I have a conceptual question about the resolution of the identity in quantum mechanics.
For a continuous spectrum, a self-adjoint operator $F$ can be written in the following way
$$
F = \int \lambda\,dE_F(\lambda) = \int \lambda\frac{dE}{d\lambda}d\lambda = \int \lambda |\lambda\rangle\langle\lambda|d\lambda
$$
where $E_F(\lambda)$ is the projection operator.

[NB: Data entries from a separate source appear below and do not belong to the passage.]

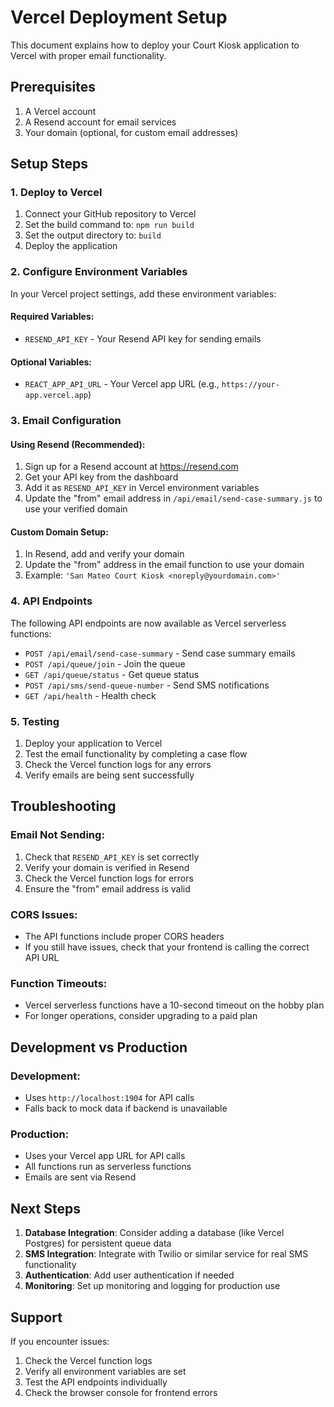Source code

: # Vercel Deployment Setup

This document explains how to deploy your Court Kiosk application to Vercel with proper email functionality.

## Prerequisites

1. A Vercel account
2. A Resend account for email services
3. Your domain (optional, for custom email addresses)

## Setup Steps

### 1. Deploy to Vercel

1. Connect your GitHub repository to Vercel
2. Set the build command to: `npm run build`
3. Set the output directory to: `build`
4. Deploy the application

### 2. Configure Environment Variables

In your Vercel project settings, add these environment variables:

#### Required Variables:
- `RESEND_API_KEY` - Your Resend API key for sending emails

#### Optional Variables:
- `REACT_APP_API_URL` - Your Vercel app URL (e.g., `https://your-app.vercel.app`)

### 3. Email Configuration

#### Using Resend (Recommended):
1. Sign up for a Resend account at https://resend.com
2. Get your API key from the dashboard
3. Add it as `RESEND_API_KEY` in Vercel environment variables
4. Update the "from" email address in `/api/email/send-case-summary.js` to use your verified domain

#### Custom Domain Setup:
1. In Resend, add and verify your domain
2. Update the "from" address in the email function to use your domain
3. Example: `'San Mateo Court Kiosk <noreply@yourdomain.com>'`

### 4. API Endpoints

The following API endpoints are now available as Vercel serverless functions:

- `POST /api/email/send-case-summary` - Send case summary emails
- `POST /api/queue/join` - Join the queue
- `GET /api/queue/status` - Get queue status
- `POST /api/sms/send-queue-number` - Send SMS notifications
- `GET /api/health` - Health check

### 5. Testing

1. Deploy your application to Vercel
2. Test the email functionality by completing a case flow
3. Check the Vercel function logs for any errors
4. Verify emails are being sent successfully

## Troubleshooting

### Email Not Sending:
1. Check that `RESEND_API_KEY` is set correctly
2. Verify your domain is verified in Resend
3. Check the Vercel function logs for errors
4. Ensure the "from" email address is valid

### CORS Issues:
- The API functions include proper CORS headers
- If you still have issues, check that your frontend is calling the correct API URL

### Function Timeouts:
- Vercel serverless functions have a 10-second timeout on the hobby plan
- For longer operations, consider upgrading to a paid plan

## Development vs Production

### Development:
- Uses `http://localhost:1904` for API calls
- Falls back to mock data if backend is unavailable

### Production:
- Uses your Vercel app URL for API calls
- All functions run as serverless functions
- Emails are sent via Resend

## Next Steps

1. **Database Integration**: Consider adding a database (like Vercel Postgres) for persistent queue data
2. **SMS Integration**: Integrate with Twilio or similar service for real SMS functionality
3. **Authentication**: Add user authentication if needed
4. **Monitoring**: Set up monitoring and logging for production use

## Support

If you encounter issues:
1. Check the Vercel function logs
2. Verify all environment variables are set
3. Test the API endpoints individually
4. Check the browser console for frontend errors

Now suppose we want of find out the resolution of the identity $E_{F^2}(\lambda)$ for $F^2$.
By definition we have
$$
F^2 = \int \lambda^2\,dE_F(\lambda) = \int \lambda\,dE_{F^2}(\lambda)
$$
And I don't know how to proceed to write out $E_{F^2}$ in terms of $E_F$. I also wonder if there is a way to find the resolution of the identity for any operator $g(F)$ that is a function of $F$?
Best Answer
The two projection-valued measures (PVMs) are related in a straight-forward fashion. For better legibility, let me call the spectral parameter for $F^2$ with the letter $\mu$ instead of $\lambda$. The spectrum of $F^2$ really equals $\bigl ( \sigma(F) \bigr )^2 = \sigma(F^2)$. Moreover, the equality you give tells you that the level set \begin{align*} U_{\mu} := \bigl \{ \lambda \in \sigma(F) \; \; \vert \; \; \mu = \lambda^2 \bigr \} \end{align*} is crucial in relating the two PVMs, so that morally speaking you have \begin{align*} \mathrm{d} E_{F^2}(\mu) = \sum_{\lambda \in U_{\mu}} \mathrm{d} E_{F}(\lambda) . \end{align*} To make this rigorous, you have to consider subsets of the spectra which are related by the function $q(\lambda) = \lambda^2$, considered as a function from $\mathbb{R}$ to $\mathbb{R}$. If $\Omega$ is any Borel set, then the associated PVMs are related by \begin{align*} E_{F^2}(\Omega) = E_{F} \bigl ( q^{-1}(\Omega) \bigr ) . \end{align*} This generalizes the “differential” version since the level set $U_{\mu} = q^{-1}(\{ \mu \})$ is just the preimage of the square function $q$.